An Accidental Entrepreneurial Journey

Getting educated, picking a career and getting ready to get started.
I was the Accidental Entrepreneur.
I had just moved back to the US weighted down with unpaid college loans and a baby in diapers but buoyed by a good liberal arts education and using a combination of luck and determination I learned a professional trade, liked it, got good at it and eventually got sick of working for others. I refinanced my house to start my own company, ran it for 21 years, painstakingly grew it using only our own bootstraps, sold it to a much larger company which was shortly thereafter itself acquired by a global giant.
Whew. What a wild ride.
Well, that was the short version.
And you can imagine there were a few bumps, curves, cheers, moans and groans along the way. And now that I have formally left the ranks of entrepreneurs, I have some perspective on the whole crazy journey. It’s hard to see the forest when you are completely lost in the trees you planted, but having stepped out into the high meadow of a global enterprise, I have a somewhat better perspective on the wild ride that it was. Okay, I was a reasonably smart kid, nothing amazing but focused, mostly by fear of failure.
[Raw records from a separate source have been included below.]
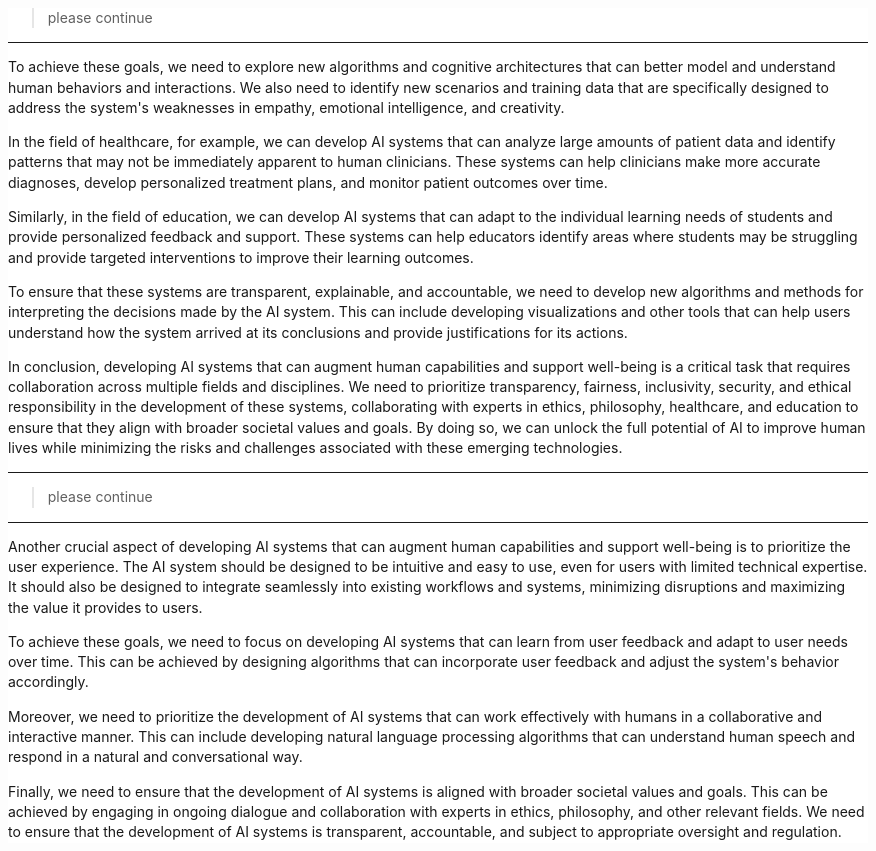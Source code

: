 
> please continue

---

To achieve these goals, we need to explore new algorithms and cognitive architectures that can better model and understand human behaviors and interactions. We also need to identify new scenarios and training data that are specifically designed to address the system's weaknesses in empathy, emotional intelligence, and creativity.

In the field of healthcare, for example, we can develop AI systems that can analyze large amounts of patient data and identify patterns that may not be immediately apparent to human clinicians. These systems can help clinicians make more accurate diagnoses, develop personalized treatment plans, and monitor patient outcomes over time.

Similarly, in the field of education, we can develop AI systems that can adapt to the individual learning needs of students and provide personalized feedback and support. These systems can help educators identify areas where students may be struggling and provide targeted interventions to improve their learning outcomes.

To ensure that these systems are transparent, explainable, and accountable, we need to develop new algorithms and methods for interpreting the decisions made by the AI system. This can include developing visualizations and other tools that can help users understand how the system arrived at its conclusions and provide justifications for its actions.

In conclusion, developing AI systems that can augment human capabilities and support well-being is a critical task that requires collaboration across multiple fields and disciplines. We need to prioritize transparency, fairness, inclusivity, security, and ethical responsibility in the development of these systems, collaborating with experts in ethics, philosophy, healthcare, and education to ensure that they align with broader societal values and goals. By doing so, we can unlock the full potential of AI to improve human lives while minimizing the risks and challenges associated with these emerging technologies.

---

> please continue

---

Another crucial aspect of developing AI systems that can augment human capabilities and support well-being is to prioritize the user experience. The AI system should be designed to be intuitive and easy to use, even for users with limited technical expertise. It should also be designed to integrate seamlessly into existing workflows and systems, minimizing disruptions and maximizing the value it provides to users.

To achieve these goals, we need to focus on developing AI systems that can learn from user feedback and adapt to user needs over time. This can be achieved by designing algorithms that can incorporate user feedback and adjust the system's behavior accordingly.

Moreover, we need to prioritize the development of AI systems that can work effectively with humans in a collaborative and interactive manner. This can include developing natural language processing algorithms that can understand human speech and respond in a natural and conversational way.

Finally, we need to ensure that the development of AI systems is aligned with broader societal values and goals. This can be achieved by engaging in ongoing dialogue and collaboration with experts in ethics, philosophy, and other relevant fields. We need to ensure that the development of AI systems is transparent, accountable, and subject to appropriate oversight and regulation.
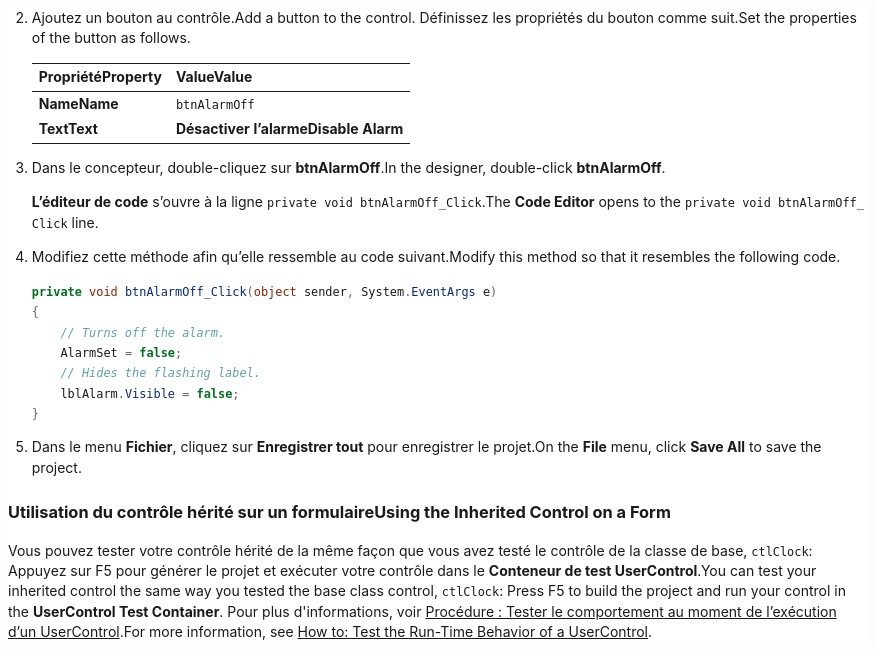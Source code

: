 2. <span data-ttu-id="b73fb-254">Ajoutez un bouton au contrôle.</span><span class="sxs-lookup"><span data-stu-id="b73fb-254">Add a button to the control.</span></span> <span data-ttu-id="b73fb-255">Définissez les propriétés du bouton comme suit.</span><span class="sxs-lookup"><span data-stu-id="b73fb-255">Set the properties of the button as follows.</span></span>  
  
    |<span data-ttu-id="b73fb-256">Propriété</span><span class="sxs-lookup"><span data-stu-id="b73fb-256">Property</span></span>|<span data-ttu-id="b73fb-257">Value</span><span class="sxs-lookup"><span data-stu-id="b73fb-257">Value</span></span>|  
    |--------------|-----------|  
    |<span data-ttu-id="b73fb-258">**Name**</span><span class="sxs-lookup"><span data-stu-id="b73fb-258">**Name**</span></span>|`btnAlarmOff`|  
    |<span data-ttu-id="b73fb-259">**Text**</span><span class="sxs-lookup"><span data-stu-id="b73fb-259">**Text**</span></span>|<span data-ttu-id="b73fb-260">**Désactiver l’alarme**</span><span class="sxs-lookup"><span data-stu-id="b73fb-260">**Disable Alarm**</span></span>|  
  
3. <span data-ttu-id="b73fb-261">Dans le concepteur, double-cliquez sur **btnAlarmOff**.</span><span class="sxs-lookup"><span data-stu-id="b73fb-261">In the designer, double-click **btnAlarmOff**.</span></span>  
  
     <span data-ttu-id="b73fb-262">**L’éditeur de code** s’ouvre à la ligne `private void btnAlarmOff_Click`.</span><span class="sxs-lookup"><span data-stu-id="b73fb-262">The **Code Editor** opens to the `private void btnAlarmOff_Click` line.</span></span>  
  
4. <span data-ttu-id="b73fb-263">Modifiez cette méthode afin qu’elle ressemble au code suivant.</span><span class="sxs-lookup"><span data-stu-id="b73fb-263">Modify this method so that it resembles the following code.</span></span>  
  
    ```csharp  
    private void btnAlarmOff_Click(object sender, System.EventArgs e)  
    {  
        // Turns off the alarm.  
        AlarmSet = false;  
        // Hides the flashing label.  
        lblAlarm.Visible = false;  
    }  
    ```  
  
5. <span data-ttu-id="b73fb-264">Dans le menu **Fichier**, cliquez sur **Enregistrer tout** pour enregistrer le projet.</span><span class="sxs-lookup"><span data-stu-id="b73fb-264">On the **File** menu, click **Save All** to save the project.</span></span>  
  
### <a name="using-the-inherited-control-on-a-form"></a><span data-ttu-id="b73fb-265">Utilisation du contrôle hérité sur un formulaire</span><span class="sxs-lookup"><span data-stu-id="b73fb-265">Using the Inherited Control on a Form</span></span>  
 <span data-ttu-id="b73fb-266">Vous pouvez tester votre contrôle hérité de la même façon que vous avez testé le contrôle de la classe de base, `ctlClock`: Appuyez sur F5 pour générer le projet et exécuter votre contrôle dans le **Conteneur de test UserControl**.</span><span class="sxs-lookup"><span data-stu-id="b73fb-266">You can test your inherited control the same way you tested the base class control, `ctlClock`: Press F5 to build the project and run your control in the **UserControl Test Container**.</span></span> <span data-ttu-id="b73fb-267">Pour plus d'informations, voir [Procédure : Tester le comportement au moment de l’exécution d’un UserControl](how-to-test-the-run-time-behavior-of-a-usercontrol.md).</span><span class="sxs-lookup"><span data-stu-id="b73fb-267">For more information, see [How to: Test the Run-Time Behavior of a UserControl](how-to-test-the-run-time-behavior-of-a-usercontrol.md).</span></span>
Growing up in Boyle Heights (East LA), surrounded by gangs and poverty but buoyed by a strong family structure, positive role models in my older siblings and high parental expectations, I tested into a high-quality college prep school across town and won enough scholarship to make it through. It wasn’t exactly a fun experience because I was small, poor and Mexican in a school that was everything but. Still, I did okay academically and was well prepared for college.
Big Break
Then came my big break.
A friend had an application to Pomona College he had decided not to use, and on a lark, I asked him for it, filled it out and sent it in the very last week possible. Without even time for the customary interview, thanks to my combination of reasonable grades and scores, theater experience and an undeniable boost from affirmative action I miraculously got in. Pomona was an amazing, life-altering experience. I grew to imagine that I could do stuff, and my self-limiting, barrio scale slowly expanded to encompass the world and its virtually endless possibilities. For this I must thank the College and of course the faculty, but more than anyone my classmates.
They were so brilliant, so stimulating, studying very different things, sharing freely across disciplines in late night dorm room bull sessions.
After Pomona
After Pomona I won a Ford Fellowship to attend UC Berkeley in the admittedly esoteric field of Comparative Literature. At Pomona the study of literature was all about the literature, but in grad school it was all about the criticism, and while I learned a lot and made some life-long friends, a career as an academician was clearly not for me. What Berkeley did for me was get me back to Europe. I had done a semester abroad while at Pomona and being there and experiencing other cultures rang my bell. Getting back was amazing, as it again expanded my sense of me happening to my life instead of the other way around, which is so typical of the dreaded defeatist barrio mindset.
Other things that happened include a series of interesting classes at La Sorbonne, a run of great odd jobs running film crews around Paris, a few gigs substitute teaching English and French to French kids in the public school system, and oh yeah, a marriage and a baby. But teaching middle school in the provinces was somehow not how I envisioned my life, no matter how beautiful France may be, no matter how much I loved Europe. So that meant moving back to the US to seek a career, to San Diego specifically, which was at least right on a border.
Little did we know that LA is in every meaningful way closer to Tijuana than San Diego.